ST. PETERSBURG — Russian lender VTB has reached a preliminary agreement with mining company Mechel on restructuring its debt and is ready to postpone some of the company's debt repayments until 2018-19, chief executive Andrei Kostin said Friday.
Mechel, controlled by businessman Igor Zyuzin, has been discussing a debt restructuring with its main lenders, including VTB, Sberbank and Gazprombank.
The indebted miner, which employs 72,000 people, borrowed heavily before Russia's economic downturn, deepened by Western sanctions over the Ukraine crisis and a collapse in global oil prices, the country's main export commodity.
"In principle, we have agreed on initial plans with Mechel," Kostin told reporters at a banking conference in Russia's second city of St.

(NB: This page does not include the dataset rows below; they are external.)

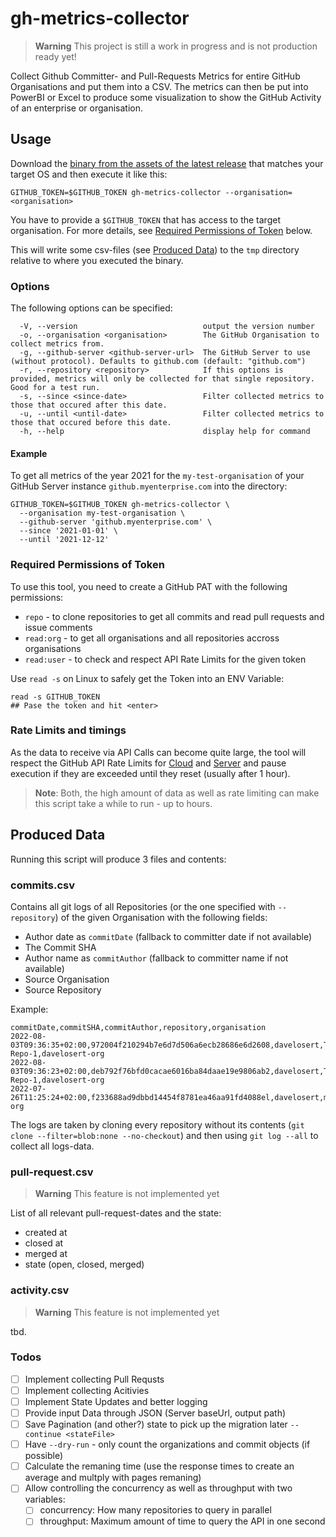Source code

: # gh-metrics-collector

> **Warning**
> This project is still a work in progress and is not production ready yet!

Collect Github Committer- and Pull-Requests Metrics for entire GitHub Organisations and put them into a CSV.
The metrics can then be put into PowerBI or Excel to produce some visualization to show the GitHub Activity of an enterprise or organisation.

## Usage

Download the [binary from the assets of the latest release](https://github.com/davelosert/gh-metrics-collector/releases) that matches your target OS and then execute it like this:

```shell
GITHUB_TOKEN=$GITHUB_TOKEN gh-metrics-collector --organisation=<organisation> 
```

You have to provide a `$GITHUB_TOKEN` that has access to the target organisation. For more details, see [Required Permissions of Token](#required-permissions-of-token) below.

This will write some csv-files (see [Produced Data](#produced-data)) to the `tmp` directory relative to where you executed the binary.

### Options

The following options can be specified:

```shell
  -V, --version                            output the version number
  -o, --organisation <organisation>        The GitHub Organisation to collect metrics from.
  -g, --github-server <github-server-url>  The GitHub Server to use (without protocol). Defaults to github.com (default: "github.com")
  -r, --repository <repository>            If this options is provided, metrics will only be collected for that single repository. Good for a test run.
  -s, --since <since-date>                 Filter collected metrics to those that occured after this date.
  -u, --until <until-date>                 Filter collected metrics to those that occured before this date.
  -h, --help                               display help for command
```

#### Example

To get all metrics of the year 2021 for the `my-test-organisation` of your GitHub Server instance `github.myenterprise.com` into the directory:

```shell
GITHUB_TOKEN=$GITHUB_TOKEN gh-metrics-collector \
  --organisation my-test-organisation \
  --github-server 'github.myenterprise.com' \
  --since '2021-01-01' \
  --until '2021-12-12'
```

### Required Permissions of Token

To use this tool, you need to create a GitHub PAT with the following permissions:

- `repo` - to clone repositories to get all commits and read pull requests and issue comments
- `read:org` - to get all organisations and all repositories accross organisations
- `read:user` - to check and respect API Rate Limits for the given token

Use `read -s` on Linux to safely get the Token into an ENV Variable:

```shell
read -s GITHUB_TOKEN
## Pase the token and hit <enter>
```

### Rate Limits and timings

As the data to receive via API Calls can become quite large, the tool will respect the GitHub API Rate Limits for [Cloud](https://docs.github.com/en/developers/apps/building-github-apps/rate-limits-for-github-apps) and [Server](https://docs.github.com/en/enterprise-server@3.5/developers/apps/building-github-apps/rate-limits-for-github-apps) and pause execution if they are exceeded until they reset (usually after 1 hour).

> **Note**:
> Both, the high amount of data as well as rate limiting can make this script take a while to run - up to hours.

## Produced Data

Running this script will produce 3 files and contents:

### commits.csv

Contains all git logs of all Repositories (or the one specified with `--repository`) of the given Organisation with the following fields:

- Author date as `commitDate` (fallback to committer date if not available)
- The Commit SHA
- Author name as `commitAuthor` (fallback to committer name if not available)
- Source Organisation
- Source Repository

Example:

```csv
commitDate,commitSHA,commitAuthor,repository,organisation
2022-08-03T09:36:35+02:00,972004f210294b7e6d7d506a6ecb28686e6d2608,davelosert,Test-Repo-1,davelosert-org
2022-08-03T09:36:23+02:00,deb792f76bfd0cacae6016ba84daae19e9806ab2,davelosert,Test-Repo-1,davelosert-org
2022-07-26T11:25:24+02:00,f233688ad9dbbd14454f8781ea46aa91fd4088el,davelosert,mytestrepository,davelosert-org
```

The logs are taken by cloning every repository without its contents (`git clone --filter=blob:none --no-checkout`) and then using `git log --all` to collect all logs-data.

### pull-request.csv

> **Warning**
> This feature is not implemented yet

List of all relevant pull-request-dates and the state:

- created at
- closed at
- merged at
- state (open, closed, merged)

### activity.csv

> **Warning**
> This feature is not implemented yet

tbd.

### Todos

- [ ] Implement collecting Pull Requsts
- [ ] Implement collecting Acitivies
- [ ] Implement State Updates and better logging
- [ ] Provide input Data through JSON (Server baseUrl, output path)
- [ ] Save Pagination (and other?) state to pick up the migration later `--continue <stateFile>`
- [ ] Have `--dry-run` - only count the organizations and commit objects (if possible)
- [ ] Calculate the remaning time (use the response times to create an average and multply with pages remaning)
- [ ] Allow controlling the concurrency as well as throughput with two variables:
  - [ ] concurrency: How many repositories to query in parallel
  - [ ] throughput: Maximum amount of time to query the API in one second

Petersburg. "They are that [Mechel] will restructure the amortization of its main debt in 2015-16 and we will postpone [payment obligations] until 2018-19."
Mechel will be required to meet a number of conditions, including payment of about 4 billion rubles ($71.4 million) in debt arrears and providing additional collateral and guarantees, Kostin said.
"If Mechel meets these conditions, we plan to sign an agreement on debt restructuring by the end of June or early July," Kostin said. "If not, then we will return to the legal action that we have postponed but not canceled."
Mechel's shares traded up almost 9 percent on the Moscow exchange following Kostin's comments. The miner had an estimated net debt of $6.8 billion at the end of last year.